Drawing on interviews and Louise’s own writing, this engaging book is packed with quirky tales. Bronwen Wall pays a fitting tribute to a free-spirited, extraordinary New Zealander.

– Louise Thornley

After writing the story of Louise Sutherland’s life, Bronwen Wall herself embarked on a solo mountain bike adventure. Photo: Bronwen Wall

Why and where did you go?

Researching Louise Sutherland made me realise that I could do a solo ride; that everything would be fine if I didn’t worry about the “what ifs”, and just gave it a shot. I took the Interislander to Picton, and cycled to Pelorus Bridge, overnighting at Havelock. After a hot chocolate at the Pelorus cafe, I mountain biked up Maungatapu Rd and over to the Maitai Valley in Nelson. It’s all off-road with some steep hills.

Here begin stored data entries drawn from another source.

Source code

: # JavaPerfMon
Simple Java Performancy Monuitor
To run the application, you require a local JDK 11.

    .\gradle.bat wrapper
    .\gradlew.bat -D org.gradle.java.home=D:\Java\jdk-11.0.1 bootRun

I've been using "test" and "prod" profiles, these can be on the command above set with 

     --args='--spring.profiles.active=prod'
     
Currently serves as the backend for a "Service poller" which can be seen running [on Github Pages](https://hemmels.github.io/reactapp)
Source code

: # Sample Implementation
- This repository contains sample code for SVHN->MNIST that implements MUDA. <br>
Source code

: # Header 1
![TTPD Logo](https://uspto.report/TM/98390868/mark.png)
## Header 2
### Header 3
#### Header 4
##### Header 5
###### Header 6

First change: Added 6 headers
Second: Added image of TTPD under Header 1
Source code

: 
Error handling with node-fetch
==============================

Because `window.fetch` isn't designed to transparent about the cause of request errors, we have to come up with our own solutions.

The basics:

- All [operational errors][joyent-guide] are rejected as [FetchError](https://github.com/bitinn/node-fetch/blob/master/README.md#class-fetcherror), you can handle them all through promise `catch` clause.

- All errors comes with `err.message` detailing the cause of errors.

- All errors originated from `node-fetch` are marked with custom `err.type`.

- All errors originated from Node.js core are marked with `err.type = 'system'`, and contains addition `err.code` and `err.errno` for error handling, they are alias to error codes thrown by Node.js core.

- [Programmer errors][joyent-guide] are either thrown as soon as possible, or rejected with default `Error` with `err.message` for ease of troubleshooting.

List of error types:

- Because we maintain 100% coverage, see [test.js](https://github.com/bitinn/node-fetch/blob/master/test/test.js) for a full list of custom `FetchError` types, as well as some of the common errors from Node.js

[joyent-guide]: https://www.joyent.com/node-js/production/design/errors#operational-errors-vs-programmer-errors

How was the experience of biking alone?

Exciting, invigorating and self-affirming – as well as challenging. I did feel nervous about being alone and in an isolated spot. I couldn’t quite quash the ‘what if I crash?’ thoughts. This was my first solo adventure experience of any significant length. I’m happy to do things like off-road running alone for a few hours, but I’d never done an overnighter by myself until this trip. Highlights were the weather and the views. I remember thinking: ‘Wow, it’s just me and the world! Life is good.’

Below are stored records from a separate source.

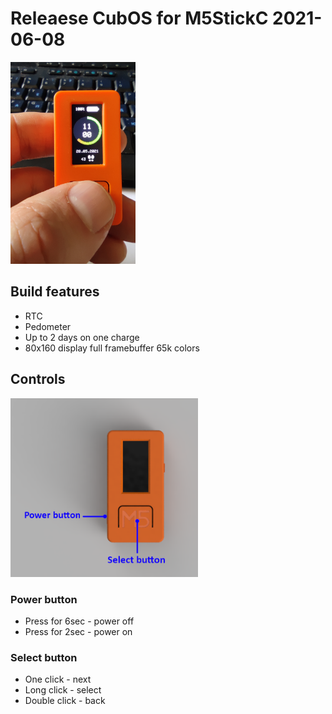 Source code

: # Releaese CubOS for M5StickC 2021-06-08

<img alt="CubOS onM5StickC view" src="images\view.png" width="200">

## Build features
* RTC
* Pedometer
* Up to 2 days on one charge
* 80x160 display full framebuffer 65k colors


## Controls
<img alt="CubOS onM5StickC view" src="images\buttons.png" width="300">

### Power button
* Press for 6sec - power off
* Press for 2sec - power on

### Select button
* One click - next
* Long click - select
* Double click - back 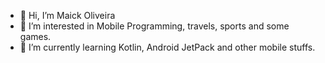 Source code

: - 👋 Hi, I’m Maick Oliveira
- 👀 I’m interested in Mobile Programming, travels, sports and some games.
- 🌱 I’m currently learning Kotlin, Android JetPack and other mobile stuffs.
<!---
MaickOliveir/MaickOliveir is a ✨ special ✨ repository because its `README.md` (this file) appears on your GitHub profile.
You can click the Preview link to take a look at your changes.
--->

What was the most challenging aspect?

I like talking with people; shooting the breeze, solving the problems of the world with a good natter – it felt pretty weird doing that with only my bike! I wasn’t accustomed to the loneliness, and that was the challenge for me.

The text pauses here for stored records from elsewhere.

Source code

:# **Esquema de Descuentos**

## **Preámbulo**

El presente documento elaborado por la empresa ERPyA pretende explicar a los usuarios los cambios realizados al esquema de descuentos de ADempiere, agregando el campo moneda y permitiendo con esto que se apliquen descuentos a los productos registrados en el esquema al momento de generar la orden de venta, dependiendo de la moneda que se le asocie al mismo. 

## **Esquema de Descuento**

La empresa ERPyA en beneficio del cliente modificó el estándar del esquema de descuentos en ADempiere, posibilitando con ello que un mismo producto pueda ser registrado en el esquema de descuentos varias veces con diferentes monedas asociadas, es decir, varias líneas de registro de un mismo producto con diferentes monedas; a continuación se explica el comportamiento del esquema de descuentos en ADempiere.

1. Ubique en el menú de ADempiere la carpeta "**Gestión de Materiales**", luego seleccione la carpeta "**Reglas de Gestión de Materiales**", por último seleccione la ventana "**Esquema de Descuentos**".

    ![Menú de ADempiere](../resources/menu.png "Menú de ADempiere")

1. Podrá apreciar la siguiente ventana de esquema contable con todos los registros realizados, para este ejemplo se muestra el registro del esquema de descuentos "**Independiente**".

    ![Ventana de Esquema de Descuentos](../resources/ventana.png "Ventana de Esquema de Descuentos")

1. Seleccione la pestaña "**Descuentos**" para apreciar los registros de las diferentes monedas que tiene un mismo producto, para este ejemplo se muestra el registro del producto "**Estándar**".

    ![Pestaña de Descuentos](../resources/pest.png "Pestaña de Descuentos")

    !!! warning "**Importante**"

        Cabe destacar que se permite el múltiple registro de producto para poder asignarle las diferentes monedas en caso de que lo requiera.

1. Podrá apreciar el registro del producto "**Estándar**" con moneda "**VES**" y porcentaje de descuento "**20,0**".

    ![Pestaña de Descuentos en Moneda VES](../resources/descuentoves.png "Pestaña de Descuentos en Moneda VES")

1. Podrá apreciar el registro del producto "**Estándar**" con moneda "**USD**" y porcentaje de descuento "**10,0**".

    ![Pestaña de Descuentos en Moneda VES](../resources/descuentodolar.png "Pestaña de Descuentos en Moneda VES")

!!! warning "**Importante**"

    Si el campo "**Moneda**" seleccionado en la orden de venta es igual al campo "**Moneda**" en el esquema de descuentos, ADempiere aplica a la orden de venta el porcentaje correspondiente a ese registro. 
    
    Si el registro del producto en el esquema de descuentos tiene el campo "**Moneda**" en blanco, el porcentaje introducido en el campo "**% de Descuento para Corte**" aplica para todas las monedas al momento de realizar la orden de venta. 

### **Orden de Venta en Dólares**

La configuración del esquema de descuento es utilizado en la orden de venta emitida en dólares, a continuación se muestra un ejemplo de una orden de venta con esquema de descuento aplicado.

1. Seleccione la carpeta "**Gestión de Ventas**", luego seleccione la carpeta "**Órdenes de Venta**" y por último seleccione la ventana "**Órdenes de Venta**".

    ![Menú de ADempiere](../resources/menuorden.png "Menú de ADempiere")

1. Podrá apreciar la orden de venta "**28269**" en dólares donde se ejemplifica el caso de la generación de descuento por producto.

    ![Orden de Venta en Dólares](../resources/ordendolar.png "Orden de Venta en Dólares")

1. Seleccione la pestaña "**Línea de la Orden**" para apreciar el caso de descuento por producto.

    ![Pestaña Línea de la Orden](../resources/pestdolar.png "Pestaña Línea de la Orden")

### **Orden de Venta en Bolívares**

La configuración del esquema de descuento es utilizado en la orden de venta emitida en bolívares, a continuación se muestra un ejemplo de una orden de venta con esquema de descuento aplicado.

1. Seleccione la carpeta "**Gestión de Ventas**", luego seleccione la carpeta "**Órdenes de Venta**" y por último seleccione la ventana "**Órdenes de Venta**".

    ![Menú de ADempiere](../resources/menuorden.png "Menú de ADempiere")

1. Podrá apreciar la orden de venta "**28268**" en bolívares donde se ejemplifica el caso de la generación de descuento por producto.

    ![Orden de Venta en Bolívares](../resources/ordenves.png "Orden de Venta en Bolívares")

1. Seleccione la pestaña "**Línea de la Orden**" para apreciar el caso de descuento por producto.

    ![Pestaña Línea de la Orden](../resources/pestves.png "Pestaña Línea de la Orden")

What inspires you most about Louise?

Her openness and generosity, her joy in living and experiencing life to the full, her amazing faith in people, and her incredible strength of character. Fear just didn’t seem to factor in any of the choices she made in life. I really admire how swiftly she recognised the bicycle’s ability to give you ultimate freedom – ‘have bike, will travel’.